** Opening Record set block **
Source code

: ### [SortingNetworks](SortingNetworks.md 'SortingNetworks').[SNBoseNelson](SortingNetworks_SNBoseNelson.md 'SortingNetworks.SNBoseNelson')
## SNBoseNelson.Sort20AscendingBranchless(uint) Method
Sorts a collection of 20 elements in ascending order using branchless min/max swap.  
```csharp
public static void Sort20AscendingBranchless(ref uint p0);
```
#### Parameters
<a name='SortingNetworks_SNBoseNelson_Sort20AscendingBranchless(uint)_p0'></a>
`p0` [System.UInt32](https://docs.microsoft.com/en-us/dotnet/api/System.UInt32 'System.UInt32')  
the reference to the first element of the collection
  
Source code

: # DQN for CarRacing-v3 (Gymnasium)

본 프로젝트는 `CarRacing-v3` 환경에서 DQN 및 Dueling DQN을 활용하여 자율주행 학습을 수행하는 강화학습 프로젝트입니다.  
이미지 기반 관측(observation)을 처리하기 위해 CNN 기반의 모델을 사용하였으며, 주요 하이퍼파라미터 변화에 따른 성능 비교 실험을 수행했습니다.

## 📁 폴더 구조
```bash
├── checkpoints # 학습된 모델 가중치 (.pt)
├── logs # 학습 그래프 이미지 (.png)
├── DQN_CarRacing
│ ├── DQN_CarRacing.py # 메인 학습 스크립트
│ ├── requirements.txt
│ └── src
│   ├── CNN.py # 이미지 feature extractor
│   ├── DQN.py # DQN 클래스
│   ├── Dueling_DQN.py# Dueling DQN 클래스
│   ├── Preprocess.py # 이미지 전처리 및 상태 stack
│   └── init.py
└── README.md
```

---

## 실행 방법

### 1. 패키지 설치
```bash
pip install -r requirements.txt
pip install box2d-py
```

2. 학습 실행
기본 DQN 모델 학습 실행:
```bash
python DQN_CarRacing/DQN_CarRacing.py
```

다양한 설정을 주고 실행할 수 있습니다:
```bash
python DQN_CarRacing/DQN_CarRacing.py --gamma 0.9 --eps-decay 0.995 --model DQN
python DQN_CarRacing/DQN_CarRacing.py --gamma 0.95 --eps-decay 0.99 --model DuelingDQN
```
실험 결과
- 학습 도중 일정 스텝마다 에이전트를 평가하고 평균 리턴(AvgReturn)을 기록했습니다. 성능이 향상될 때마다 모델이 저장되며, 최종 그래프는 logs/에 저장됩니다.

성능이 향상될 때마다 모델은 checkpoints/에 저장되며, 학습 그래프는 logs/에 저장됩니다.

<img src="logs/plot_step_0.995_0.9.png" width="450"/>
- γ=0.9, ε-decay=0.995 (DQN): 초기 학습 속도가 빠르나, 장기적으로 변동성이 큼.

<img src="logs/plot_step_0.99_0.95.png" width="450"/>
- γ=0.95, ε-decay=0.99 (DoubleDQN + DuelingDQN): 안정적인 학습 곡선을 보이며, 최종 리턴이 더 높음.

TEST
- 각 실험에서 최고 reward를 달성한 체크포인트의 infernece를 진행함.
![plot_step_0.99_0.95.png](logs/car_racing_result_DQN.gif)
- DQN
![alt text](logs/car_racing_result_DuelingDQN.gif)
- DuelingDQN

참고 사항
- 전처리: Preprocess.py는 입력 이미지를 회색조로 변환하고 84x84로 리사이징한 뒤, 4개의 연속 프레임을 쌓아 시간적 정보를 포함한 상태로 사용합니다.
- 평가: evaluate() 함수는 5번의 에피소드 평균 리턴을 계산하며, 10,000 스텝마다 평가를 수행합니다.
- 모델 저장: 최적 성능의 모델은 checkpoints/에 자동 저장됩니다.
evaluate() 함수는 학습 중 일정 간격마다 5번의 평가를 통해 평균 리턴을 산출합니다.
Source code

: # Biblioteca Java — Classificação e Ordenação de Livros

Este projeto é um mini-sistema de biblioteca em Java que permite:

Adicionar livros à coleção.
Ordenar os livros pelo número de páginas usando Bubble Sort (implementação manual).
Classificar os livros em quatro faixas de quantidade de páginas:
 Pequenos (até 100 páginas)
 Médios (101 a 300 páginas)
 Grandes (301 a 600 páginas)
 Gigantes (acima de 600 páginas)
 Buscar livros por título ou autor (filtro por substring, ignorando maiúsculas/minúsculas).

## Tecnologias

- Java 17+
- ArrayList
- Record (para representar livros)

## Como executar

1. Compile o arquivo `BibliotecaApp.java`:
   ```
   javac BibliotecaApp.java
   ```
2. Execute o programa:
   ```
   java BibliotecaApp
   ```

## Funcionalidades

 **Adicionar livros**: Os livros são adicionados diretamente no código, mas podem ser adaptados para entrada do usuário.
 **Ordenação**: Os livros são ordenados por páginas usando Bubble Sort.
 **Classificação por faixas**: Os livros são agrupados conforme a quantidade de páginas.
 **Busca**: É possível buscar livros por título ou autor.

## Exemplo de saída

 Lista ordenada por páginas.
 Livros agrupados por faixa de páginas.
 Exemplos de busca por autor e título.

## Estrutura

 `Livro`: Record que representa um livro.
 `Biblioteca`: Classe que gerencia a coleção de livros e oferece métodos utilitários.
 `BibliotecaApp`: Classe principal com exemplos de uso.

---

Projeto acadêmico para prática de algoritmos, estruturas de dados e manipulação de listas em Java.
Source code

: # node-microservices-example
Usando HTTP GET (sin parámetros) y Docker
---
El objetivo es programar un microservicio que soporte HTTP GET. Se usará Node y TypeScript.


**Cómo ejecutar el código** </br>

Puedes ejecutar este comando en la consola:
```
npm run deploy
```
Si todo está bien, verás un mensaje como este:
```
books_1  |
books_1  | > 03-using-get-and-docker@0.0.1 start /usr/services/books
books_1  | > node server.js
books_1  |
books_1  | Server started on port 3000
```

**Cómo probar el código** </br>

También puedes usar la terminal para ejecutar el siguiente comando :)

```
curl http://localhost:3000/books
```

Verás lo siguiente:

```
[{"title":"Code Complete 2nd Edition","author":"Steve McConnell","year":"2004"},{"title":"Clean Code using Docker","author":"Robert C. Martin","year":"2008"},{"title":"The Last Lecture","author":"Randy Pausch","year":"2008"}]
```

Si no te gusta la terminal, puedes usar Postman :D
** Closing Record set block **
• Requirement:
A verbatim transcription is needed of the lines above, starting at the line with "Este projeto é" and ending at the line with "Livros agrupados por faixa de páginas.", both included, and of nothing else.

• Response area:
Este projeto é um mini-sistema de biblioteca em Java que permite:

Adicionar livros à coleção.
Ordenar os livros pelo número de páginas usando Bubble Sort (implementação manual).
Classificar os livros em quatro faixas de quantidade de páginas:
 Pequenos (até 100 páginas)
 Médios (101 a 300 páginas)
 Grandes (301 a 600 páginas)
 Gigantes (acima de 600 páginas)
 Buscar livros por título ou autor (filtro por substring, ignorando maiúsculas/minúsculas).

## Tecnologias

- Java 17+
- ArrayList
- Record (para representar livros)

## Como executar

1. Compile o arquivo `BibliotecaApp.java`:
   ```
   javac BibliotecaApp.java
   ```
2. Execute o programa:
   ```
   java BibliotecaApp
   ```

## Funcionalidades

 **Adicionar livros**: Os livros são adicionados diretamente no código, mas podem ser adaptados para entrada do usuário.
 **Ordenação**: Os livros são ordenados por páginas usando Bubble Sort.
 **Classificação por faixas**: Os livros são agrupados conforme a quantidade de páginas.
 **Busca**: É possível buscar livros por título ou autor.

## Exemplo de saída

 Lista ordenada por páginas.
 Livros agrupados por faixa de páginas.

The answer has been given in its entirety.